TASK TO CARRY OUT :: In the entries that follow, the first line to write out is the one containing "எருதீன் றெனுமுனம் என்னகன் றென்று", and the last is the one containing "fable?** _Tom Walker_". Reproduce that stretch exactly, with nothing before or after it.

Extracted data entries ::
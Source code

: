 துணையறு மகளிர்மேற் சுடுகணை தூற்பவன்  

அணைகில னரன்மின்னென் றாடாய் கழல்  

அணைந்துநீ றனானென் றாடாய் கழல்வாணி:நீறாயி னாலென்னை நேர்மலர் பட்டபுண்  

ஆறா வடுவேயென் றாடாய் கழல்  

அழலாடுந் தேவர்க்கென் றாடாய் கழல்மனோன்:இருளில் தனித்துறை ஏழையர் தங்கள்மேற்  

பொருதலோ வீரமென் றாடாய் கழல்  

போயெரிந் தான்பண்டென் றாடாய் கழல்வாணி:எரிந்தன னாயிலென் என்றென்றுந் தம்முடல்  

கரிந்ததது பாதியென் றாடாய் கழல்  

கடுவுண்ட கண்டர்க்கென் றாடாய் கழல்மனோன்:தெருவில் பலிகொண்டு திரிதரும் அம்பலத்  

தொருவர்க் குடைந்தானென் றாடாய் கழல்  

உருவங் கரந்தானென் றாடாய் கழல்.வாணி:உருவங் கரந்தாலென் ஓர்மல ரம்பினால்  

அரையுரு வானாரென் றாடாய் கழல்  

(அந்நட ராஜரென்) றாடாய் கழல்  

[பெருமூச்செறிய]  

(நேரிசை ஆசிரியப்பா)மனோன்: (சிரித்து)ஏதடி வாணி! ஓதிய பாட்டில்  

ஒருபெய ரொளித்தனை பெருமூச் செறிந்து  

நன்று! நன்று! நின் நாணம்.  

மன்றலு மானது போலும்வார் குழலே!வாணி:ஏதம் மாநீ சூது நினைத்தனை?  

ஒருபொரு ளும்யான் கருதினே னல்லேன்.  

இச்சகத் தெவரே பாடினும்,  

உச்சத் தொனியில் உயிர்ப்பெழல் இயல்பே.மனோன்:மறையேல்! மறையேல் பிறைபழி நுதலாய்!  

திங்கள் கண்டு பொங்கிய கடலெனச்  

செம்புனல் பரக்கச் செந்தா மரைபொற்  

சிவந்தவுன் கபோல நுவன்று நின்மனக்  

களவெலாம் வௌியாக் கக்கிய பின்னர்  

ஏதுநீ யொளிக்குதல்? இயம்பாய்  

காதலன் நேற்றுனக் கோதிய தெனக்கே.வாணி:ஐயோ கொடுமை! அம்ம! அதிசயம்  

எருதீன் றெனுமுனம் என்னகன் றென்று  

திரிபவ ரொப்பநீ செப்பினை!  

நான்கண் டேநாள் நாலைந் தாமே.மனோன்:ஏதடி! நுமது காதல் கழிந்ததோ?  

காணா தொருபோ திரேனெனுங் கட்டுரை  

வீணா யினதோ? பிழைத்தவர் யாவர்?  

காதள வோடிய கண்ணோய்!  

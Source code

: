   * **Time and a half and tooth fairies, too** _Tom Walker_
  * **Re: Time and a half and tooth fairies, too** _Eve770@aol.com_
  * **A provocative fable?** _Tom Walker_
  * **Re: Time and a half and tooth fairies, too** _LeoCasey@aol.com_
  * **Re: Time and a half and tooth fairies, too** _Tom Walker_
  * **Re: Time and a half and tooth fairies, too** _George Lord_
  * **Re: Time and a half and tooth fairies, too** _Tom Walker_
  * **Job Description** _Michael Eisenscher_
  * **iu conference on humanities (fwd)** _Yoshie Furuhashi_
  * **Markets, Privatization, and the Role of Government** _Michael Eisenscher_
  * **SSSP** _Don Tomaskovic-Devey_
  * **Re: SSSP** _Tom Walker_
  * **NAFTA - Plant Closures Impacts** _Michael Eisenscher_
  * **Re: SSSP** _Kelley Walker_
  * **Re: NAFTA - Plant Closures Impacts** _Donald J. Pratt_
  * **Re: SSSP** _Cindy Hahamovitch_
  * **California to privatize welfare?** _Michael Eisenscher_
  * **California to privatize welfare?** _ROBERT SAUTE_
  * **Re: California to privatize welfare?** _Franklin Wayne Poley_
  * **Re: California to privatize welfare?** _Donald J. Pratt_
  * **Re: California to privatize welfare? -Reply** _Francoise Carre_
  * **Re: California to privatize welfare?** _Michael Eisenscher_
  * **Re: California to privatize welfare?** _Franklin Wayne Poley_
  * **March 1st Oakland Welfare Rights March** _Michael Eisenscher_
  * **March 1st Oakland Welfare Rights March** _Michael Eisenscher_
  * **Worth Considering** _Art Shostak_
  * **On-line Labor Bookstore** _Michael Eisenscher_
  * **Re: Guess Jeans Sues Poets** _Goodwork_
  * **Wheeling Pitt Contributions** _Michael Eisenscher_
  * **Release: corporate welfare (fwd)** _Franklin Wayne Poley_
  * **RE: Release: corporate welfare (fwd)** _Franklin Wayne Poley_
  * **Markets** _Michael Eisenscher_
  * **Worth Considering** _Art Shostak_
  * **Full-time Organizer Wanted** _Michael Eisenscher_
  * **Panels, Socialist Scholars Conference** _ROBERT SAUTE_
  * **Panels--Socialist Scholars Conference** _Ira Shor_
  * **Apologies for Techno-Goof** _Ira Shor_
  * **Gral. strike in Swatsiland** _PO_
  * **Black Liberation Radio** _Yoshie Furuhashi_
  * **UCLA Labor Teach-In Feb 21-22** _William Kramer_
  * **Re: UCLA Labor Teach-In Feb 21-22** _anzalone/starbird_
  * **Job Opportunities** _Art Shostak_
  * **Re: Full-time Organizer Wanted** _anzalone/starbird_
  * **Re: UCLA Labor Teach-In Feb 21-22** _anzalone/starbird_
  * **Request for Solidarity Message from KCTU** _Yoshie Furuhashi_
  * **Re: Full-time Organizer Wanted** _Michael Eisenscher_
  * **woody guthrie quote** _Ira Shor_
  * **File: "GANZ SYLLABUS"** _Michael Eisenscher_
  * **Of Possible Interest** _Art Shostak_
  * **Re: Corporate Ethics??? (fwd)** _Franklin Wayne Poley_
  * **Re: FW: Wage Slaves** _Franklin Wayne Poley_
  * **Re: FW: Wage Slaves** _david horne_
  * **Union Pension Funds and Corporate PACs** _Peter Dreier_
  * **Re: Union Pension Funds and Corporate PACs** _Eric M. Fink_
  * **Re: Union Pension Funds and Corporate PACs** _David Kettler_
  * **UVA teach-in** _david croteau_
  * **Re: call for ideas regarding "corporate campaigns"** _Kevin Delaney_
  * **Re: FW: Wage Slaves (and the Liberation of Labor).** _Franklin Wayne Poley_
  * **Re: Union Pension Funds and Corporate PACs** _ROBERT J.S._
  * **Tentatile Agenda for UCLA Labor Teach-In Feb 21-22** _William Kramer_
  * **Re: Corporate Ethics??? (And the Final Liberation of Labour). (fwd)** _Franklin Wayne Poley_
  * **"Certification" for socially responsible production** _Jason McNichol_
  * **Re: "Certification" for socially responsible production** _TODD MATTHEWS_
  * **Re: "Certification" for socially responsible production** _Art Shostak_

SOLUTION TO THIS PROBLEM ::
எருதீன் றெனுமுனம் என்னகன் றென்று  

திரிபவ ரொப்பநீ செப்பினை!  

நான்கண் டேநாள் நாலைந் தாமே.மனோன்:ஏதடி! நுமது காதல் கழிந்ததோ?  

காணா தொருபோ திரேனெனுங் கட்டுரை  

வீணா யினதோ? பிழைத்தவர் யாவர்?  

காதள வோடிய கண்ணோய்!  

Source code

:   * **Time and a half and tooth fairies, too** _Tom Walker_
  * **Re: Time and a half and tooth fairies, too** _Eve770@aol.com_
  * **A provocative fable?** _Tom Walker_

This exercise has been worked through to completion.